**Records for processing**

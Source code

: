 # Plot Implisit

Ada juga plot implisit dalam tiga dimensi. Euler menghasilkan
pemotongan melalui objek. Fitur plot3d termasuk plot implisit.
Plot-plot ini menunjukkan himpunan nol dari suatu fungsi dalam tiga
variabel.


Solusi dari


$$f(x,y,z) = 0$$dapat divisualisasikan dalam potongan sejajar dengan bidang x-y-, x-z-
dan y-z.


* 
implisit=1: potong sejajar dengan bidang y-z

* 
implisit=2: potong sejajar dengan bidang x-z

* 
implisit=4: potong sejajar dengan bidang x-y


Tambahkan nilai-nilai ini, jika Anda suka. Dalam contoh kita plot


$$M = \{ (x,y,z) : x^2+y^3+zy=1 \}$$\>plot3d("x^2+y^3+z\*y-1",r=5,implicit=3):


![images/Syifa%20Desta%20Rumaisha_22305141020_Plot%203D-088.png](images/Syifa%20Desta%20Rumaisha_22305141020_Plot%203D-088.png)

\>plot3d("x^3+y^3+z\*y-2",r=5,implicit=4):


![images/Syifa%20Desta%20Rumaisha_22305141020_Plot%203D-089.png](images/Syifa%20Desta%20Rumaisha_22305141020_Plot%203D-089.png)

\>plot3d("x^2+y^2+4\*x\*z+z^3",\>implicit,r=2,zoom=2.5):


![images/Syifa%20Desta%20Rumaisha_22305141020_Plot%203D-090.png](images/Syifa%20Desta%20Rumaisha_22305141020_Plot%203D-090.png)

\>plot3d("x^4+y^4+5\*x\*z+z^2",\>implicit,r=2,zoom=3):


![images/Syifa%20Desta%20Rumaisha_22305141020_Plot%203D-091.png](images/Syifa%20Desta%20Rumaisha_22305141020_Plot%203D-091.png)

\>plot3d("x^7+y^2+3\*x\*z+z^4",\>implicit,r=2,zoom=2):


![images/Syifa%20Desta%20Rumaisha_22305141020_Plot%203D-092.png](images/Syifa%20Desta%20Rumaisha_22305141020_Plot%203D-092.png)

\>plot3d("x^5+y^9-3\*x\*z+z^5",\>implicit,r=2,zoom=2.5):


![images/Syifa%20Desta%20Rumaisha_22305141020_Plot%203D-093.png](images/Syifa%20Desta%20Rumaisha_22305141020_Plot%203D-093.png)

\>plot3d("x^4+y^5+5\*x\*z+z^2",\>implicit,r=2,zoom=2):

**Instructions for the task**
From the entries above, collect every line with the string "zoom" in it.

**Written solution**
\>plot3d("x^2+y^2+4\*x\*z+z^3",\>implicit,r=2,zoom=2.5):
\>plot3d("x^4+y^4+5\*x\*z+z^2",\>implicit,r=2,zoom=3):
\>plot3d("x^7+y^2+3\*x\*z+z^4",\>implicit,r=2,zoom=2):
\>plot3d("x^5+y^9-3\*x\*z+z^5",\>implicit,r=2,zoom=2.5):
\>plot3d("x^4+y^5+5\*x\*z+z^2",\>implicit,r=2,zoom=2):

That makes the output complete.